自己実現している人は、他人を巻き込まず、自分の潜在的能力を使って生きています。このような態度のことを、〝生産的心構え〟と言います。
例えば、多くの人に囲まれて、幸せでいいはずの人が、苦虫をかみ殺したような不機嫌な顔をしているとします。
周囲の人から見れば、「この人は一体何が不満なのだろう」と不思議に思いますが、本人は、自分の要求が満たされていないので、不機嫌なのです。
その人は、何か困ったことが起きれば、それはもともと自分の人生には起きてはならないことだと考えます。
したがって、自分の機嫌を損ねる物事は、誰かが解決すべき問題であって、誰も解決しようと努力しないのであれば、その人にとって、それはけしからんことなのです。
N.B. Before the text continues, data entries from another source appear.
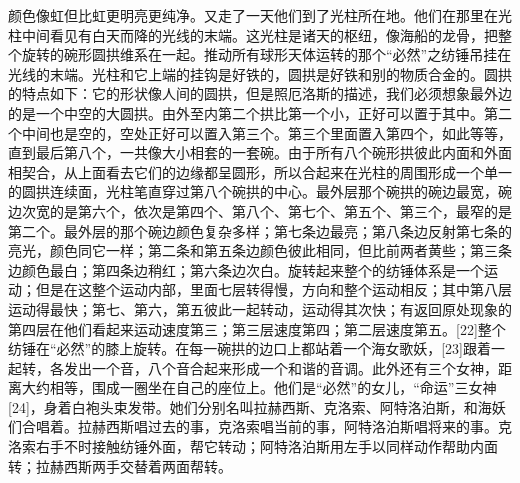 \documentclass[12pt,oneside]{book}
\begin{document}
颜色像虹但比虹更明亮更纯净。又走了一天他们到了光柱所在地。他们在那里在光柱中间看见有白天而降的光线的末端。这光柱是诸天的枢纽，像海船的龙骨，把整个旋转的碗形圆拱维系在一起。推动所有球形天体运转的那个“必然”之纺锤吊挂在光线的末端。光柱和它上端的挂钩是好铁的，圆拱是好铁和别的物质合金的。圆拱的特点如下：它的形状像人间的圆拱，但是照厄洛斯的描述，我们必须想象最外边的是一个中空的大圆拱。由外至内第二个拱比第一个小，正好可以置于其中。第二个中间也是空的，空处正好可以置入第三个。第三个里面置入第四个，如此等等，直到最后第八个，一共像大小相套的一套碗。由于所有八个碗形拱彼此内面和外面相契合，从上面看去它们的边缘都呈圆形，所以合起来在光柱的周围形成一个单一的圆拱连续面，光柱笔直穿过第八个碗拱的中心。最外层那个碗拱的碗边最宽，碗边次宽的是第六个，依次是第四个、第八个、第七个、第五个、第三个，最窄的是第二个。最外层的那个碗边颜色复杂多样；第七条边最亮；第八条边反射第七条的亮光，颜色同它一样；第二条和第五条边颜色彼此相同，但比前两者黄些；第三条边颜色最白；第四条边稍红；第六条边次白。旋转起来整个的纺锤体系是一个运动；但是在这整个运动内部，里面七层转得慢，方向和整个运动相反；其中第八层运动得最快；第七、第六，第五彼此一起转动，运动得其次快；有返回原处现象的第四层在他们看起来运动速度第三；第三层速度第四；第二层速度第五。[22]整个纺锤在“必然”的膝上旋转。在每一碗拱的边口上都站着一个海女歌妖，[23]跟着一起转，各发出一个音，八个音合起来形成一个和谐的音调。此外还有三个女神，距离大约相等，围成一圈坐在自己的座位上。他们是“必然”的女儿，“命运”三女神[24]，身着白袍头束发带。她们分别名叫拉赫西斯、克洛索、阿特洛泊斯，和海妖们合唱着。拉赫西斯唱过去的事，克洛索唱当前的事，阿特洛泊斯唱将来的事。克洛索右手不时接触纺锤外面，帮它转动；阿特洛泊斯用左手以同样动作帮助内面转；拉赫西斯两手交替着两面帮转。
\end{document}

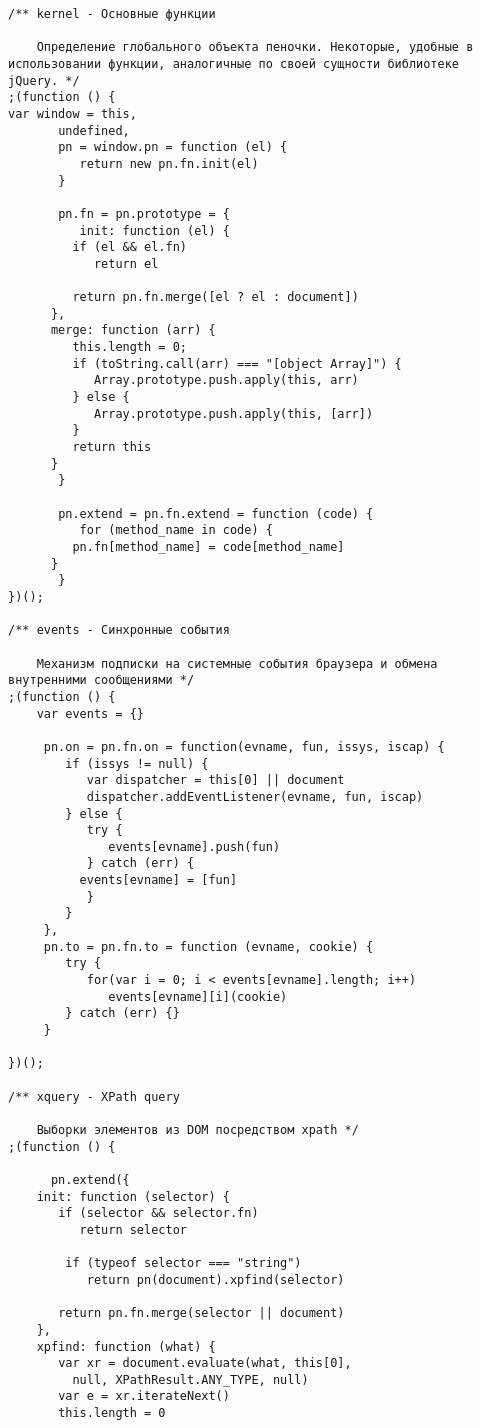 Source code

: \documentclass[a4papre,12pt]{article}
\begin{document}
\begin{verbatim}
/** kernel - Основные функции

    Определение глобального объекта пеночки. Некоторые, удобные в
использовании функции, аналогичные по своей сущности библиотеке
jQuery. */
;(function () {
var window = this,
       undefined,
       pn = window.pn = function (el) {
       	  return new pn.fn.init(el)
       }

       pn.fn = pn.prototype = {
          init: function (el) {
	     if (el && el.fn)
	     	return el

	     return pn.fn.merge([el ? el : document])
	  },
	  merge: function (arr) {
	     this.length = 0;
	     if (toString.call(arr) === "[object Array]") {
	     	Array.prototype.push.apply(this, arr)
	     } else {
	     	Array.prototype.push.apply(this, [arr])
	     }
	     return this
	  }
       }
       
       pn.extend = pn.fn.extend = function (code) {
       	  for (method_name in code) {
	     pn.fn[method_name] = code[method_name]
	  }
       }
})();

/** events - Синхронные события

    Механизм подписки на системные события браузера и обмена
внутренними сообщениями */
;(function () {
	var events = {}

	 pn.on = pn.fn.on = function(evname, fun, issys, iscap) {
	    if (issys != null) {
	       var dispatcher = this[0] || document
	       dispatcher.addEventListener(evname, fun, iscap)
	    } else {
	       try {
	       	  events[evname].push(fun)
	       } catch (err) {
		  events[evname] = [fun]
	       }
	    }
	 },
	 pn.to = pn.fn.to = function (evname, cookie) {
	    try {
	       for(var i = 0; i < events[evname].length; i++)
	          events[evname][i](cookie)
	    } catch (err) {}
	 }
   
})();

/** xquery - XPath query

    Выборки элементов из DOM посредством xpath */
;(function () {

      pn.extend({
	init: function (selector) {
	   if (selector && selector.fn) 
	      return selector

	    if (typeof selector === "string") 
	       return pn(document).xpfind(selector)

	   return pn.fn.merge(selector || document)
	},
	xpfind: function (what) {
	   var xr = document.evaluate(what, this[0], 
         null, XPathResult.ANY_TYPE, null)
	   var e = xr.iterateNext()
	   this.length = 0


\end{verbatim}
\end{document}
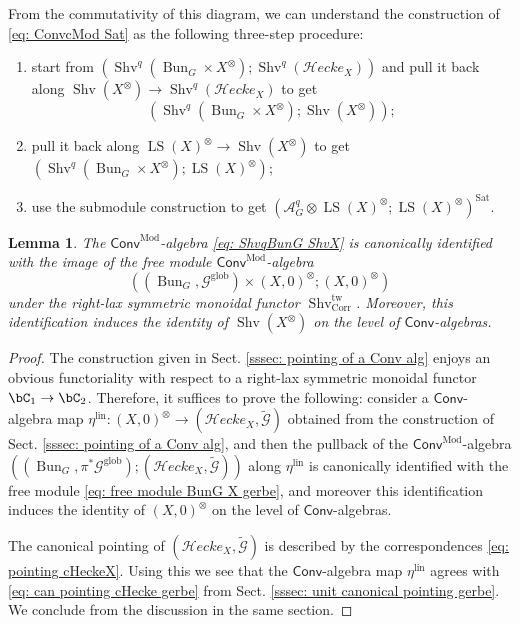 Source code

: \documentclass[10pt]{amsart}
\newtheorem{lemma}[subsubsection]{Lemma}
\theoremstyle{remark}
\newcommand{\wt}{\widetilde}
\newcommand{\on}{\operatorname}
\newcommand{\cA}{\mathcal{A}}
\newcommand{\cG}{\mathcal{G}}
\newcommand{\Shv}{\on{Shv}}
\newcommand{\LS}{\on{LS}}
\newcommand{\Bun}{\on{Bun}}
\newcommand{\Conv}{\mathsf{Conv}}
\newcommand{\ConvMod}{\mathsf{Conv}^{\on{Mod}}}
\newcommand{\cHecke}{\mathcal{H}ecke}
\newcommand{\Corr}{\on{Corr}}
\begin{document}
From the commutativity of this diagram, we can understand the construction of \eqref{eq: ConvcMod Sat} as the following three-step procedure:
\begin{enumerate}
    \item start from $(\Shv^q(\Bun_G\times X^{\otimes}); \Shv^q(\cHecke_{X}))$ and pull it back along $\Shv(X^{\otimes})\rightarrow \Shv^q(\cHecke_{X})$ to get
    \begin{equation}\label{eq: ShvqBunG ShvX}
        (\Shv^q(\Bun_G\times X^{\otimes}); \Shv(X^{\otimes}));
    \end{equation}
    \item pull it back along $\LS(X)^{\otimes}\rightarrow \Shv(X^{\otimes})$ to get $(\Shv^q(\Bun_G\times X^{\otimes}); \LS(X)^{\otimes})$;
    \item use the submodule construction to get $(\cA^q_G\otimes\LS(X)^{\otimes};\LS(X)^{\otimes})^{\on{Sat}}$.
\end{enumerate}

\begin{lemma}\label{lem: pullback equals free}
    The $\ConvMod$-algebra \eqref{eq: ShvqBunG ShvX} is canonically identified with the image of the free module $\ConvMod$-algebra
    \begin{equation}\label{eq: free module BunG X gerbe}
        ((\Bun_G,\cG^{\on{glob}})\times (X,0)^{\otimes}; (X,0)^{\otimes})
    \end{equation}
    under the right-lax symmetric monoidal functor $\Shv^{\on{tw}}_{\Corr}$. Moreover, this identification induces the identity of $\Shv(X^{\otimes})$ on the level of $\Conv$-algebras.
    \end{lemma}
    \begin{proof}
    The construction given in Sect. \ref{sssec: pointing of a Conv alg} enjoys an obvious functoriality with respect to a right-lax symmetric monoidal functor $\bC_1\rightarrow\bC_2$. Therefore, it suffices to prove the following: consider a $\Conv$-algebra map $\eta^{\on{lin}}:(X,0)^{\otimes}\rightarrow (\cHecke_X,\wt{\cG})$ obtained from the construction of Sect. \ref{sssec: pointing of a Conv alg}, and then the pullback of the $\ConvMod$-algebra $((\Bun_G,\pi^*\cG^{\on{glob}});(\cHecke_X,\wt{\cG}))$ along $\eta^{\on{lin}}$ is canonically identified with the free module \eqref{eq: free module BunG X gerbe}, and moreover this identification induces the identity of $(X,0)^{\otimes}$ on the level of $\Conv$-algebras. 
    \medskip

        The canonical pointing of $(\cHecke_X,\wt{\cG})$ is described by the correspondences \eqref{eq: pointing cHeckeX}. Using this we see that the $\Conv$-algebra map $\eta^{\on{lin}}$ agrees with \eqref{eq: can pointing cHecke gerbe} from Sect. \ref{sssec: unit canonical pointing gerbe}. We conclude from the discussion in the same section.
        \end{proof}
\end{document}
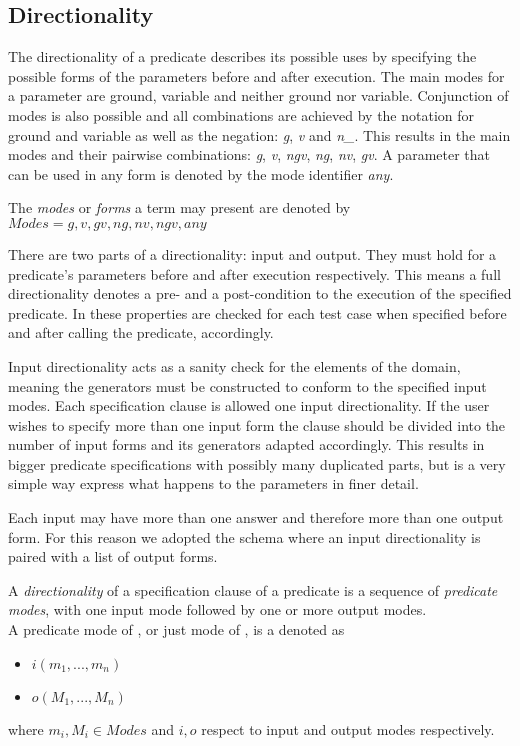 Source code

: \subsection{Directionality}
The directionality of a predicate describes its possible uses by
specifying the possible forms of the parameters before and after
execution.
%
The main modes for a parameter are ground, variable and neither ground
nor variable.
%
Conjunction of modes is also possible and all combinations are achieved
by the notation for ground and variable as well as the negation:
\emph{g}, \emph{v} and \emph{n\_}.
%
This results in the main modes and their pairwise combinations: \emph{g},
\emph{v}, \emph{ngv},  \emph{ng}, \emph{nv}, \emph{gv}.
%
A parameter that can be used in any form is denoted by the mode
identifier \emph{any}.


\begin{definition}
\label{def:modes}
The \emph{modes} or \emph{forms} a term may present are denoted by\\
 $Modes = {g, v, gv, ng, nv, ngv, any}$
\end{definition}


There are two parts of a directionality: input and output.
%
They must hold for a predicate's parameters before and after execution
respectively.
%
This means a full directionality denotes a pre- and a post-condition to
the execution of the specified predicate.
%
In \plqc{} these properties are checked for each test case when
specified before and after calling the predicate, accordingly.


Input directionality acts as a sanity check for the elements of the
domain, meaning the generators must be constructed to conform to the
specified input modes.
%
Each specification clause is allowed one input directionality.
%
If the user wishes to specify more than one input form the clause should
be divided into the number of input forms and its generators adapted
accordingly.
%
This results in bigger predicate specifications with possibly many
duplicated parts, but is a very simple way express what happens to the
parameters in finer detail.


Each input may have more than one answer and therefore more than one
output form.
%
For this reason we adopted the schema where an input directionality is
paired with a list of output forms.


\begin{definition}
\label{def:directionality}
A \emph{directionality} of a specification clause of a predicate
 is a sequence of \emph{predicate modes}, with one input mode
followed by one or more output modes.
\\
A predicate mode of , or just mode of , is a denoted as
\begin{itemize}
  \item $i(m_1, ..., m_n)$
  \item $o(M_1, ..., M_n)$
\end{itemize}
where $m_i,M_i \in Modes$ and $i, o$ respect to input and output modes
respectively.
\end{definition}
ドイツの精神科医・フーベルトゥス・テレンバッハの言葉を引用するならば、老化に失敗すると「孤独、諦め、不信、強情、鈍麻のうちに、旧きものにしがみついて離れようとしない執着のうちに、頑固さのうちに停滞してしまう」のです(※Hubertus Tellenbach、 MELANCHOLIE、Springer-Verlag,1961 メランコリー、木村敏訳、みすず書房、1978、P.73)。
他人を巻き込んで、心の葛藤や不幸を解消しようとしないこと。
自分の潜在的能力を使って生きれば、人生にも幅が出る。
また、他人を巻き込もうとする人が近くにいたら、距離を置く。
形だけの「外」ではなく「内」面を重要視する
孤独を受け入れるためには、人生の基準を変えることも必要です。
具体的には、他人の目を気にし過ぎる人(神経症的非利己主義)から、正常に自分のことを考えられる人(健康的利己主義、健康的自分本位)に変わるということです。
逆境に強い「レジリエント・パーソナリティー」という、個人の性格があります。彼らは、世間の目などの「外」にしがみつかないで、自分の「内」なるものにしがみつきました。
高齢になったら、内なる力にしがみつけるよう、人生の軸を変えることが必要になってきます。これが「老いるとき」の基準変更です。
過去のことを「ああすればよかった、こうすればよかった」と嘆いているうちに、時は過ぎていくもの。見返そうと思っているうちに、人生が終わってしまいます。
ケチだと、過去に囚われます。なぜなら、失ったものを取り返そうとするからです。
高齢期を充実して生きられていない人は、その年齢になっても、外への拡張の時期から、内面の充実に方向転換ができなかった人です。このような人は、ある年齢に達しているのに、外への拡張の発想から、未だに抜け出せないでいます。
若い頃は、「あれができる、これができる」という発想でもいいかもしれません。こんなに速く走れる、こんなに大きな事業を成し遂げた、こんなに多くの外国語を話せる、こんなに多くの人を知っている、こんなにお金を儲けた──。
これが、外への拡張期の発想。要するに、「形」を問題にした発想、ということです。
この「外」から「内」への転換ができないと、年老いてから不満を感じます。いつになっても、若い頃の心理的課題を解決できないままで、生きているということです。
そうした発想で高齢期を迎えれば、悩みはもっと次々と出てきます。そうして、定年退職にでもなれば、落ち込む人も出てくるし、中にはうつ病になる人が出てきても、おかしくはないでしょう。
高齢期になったら、世間などの「外」ではなく、自分の「内」を重視する。
若い頃のように、いつまでも外ばかり見ていると、悩みが次々に増え、落ち込むことも増える。
真の寂しさの解消には愛することが必要
最後に、孤独を受け入れるために必要な、もう一つのことをお教えします。それは、人を愛する心の姿勢です。
人は、愛されるのではなく、愛することで孤独ではなくなります。多くの人は、愛されることで寂しさをなくそうとしていますが、それは無理なのです。
寂しさを乗り越えようとするには、愛することが必要です。
受け身である限り、人の不満はなくなりません。「こうしてほしいのに、こうしてくれない」という不満が出てきます。
そうした受け身ではなく、能動的な構えになることで、不満は激減します。そして反対に、満足感が激増するのです。
他人に愛されることを望むのではなく、人を愛すように生きる。
寂しさを乗り越えるには、自分から動いて人を愛することが必要。

この記事は『安心』2021年4月号に掲載されています。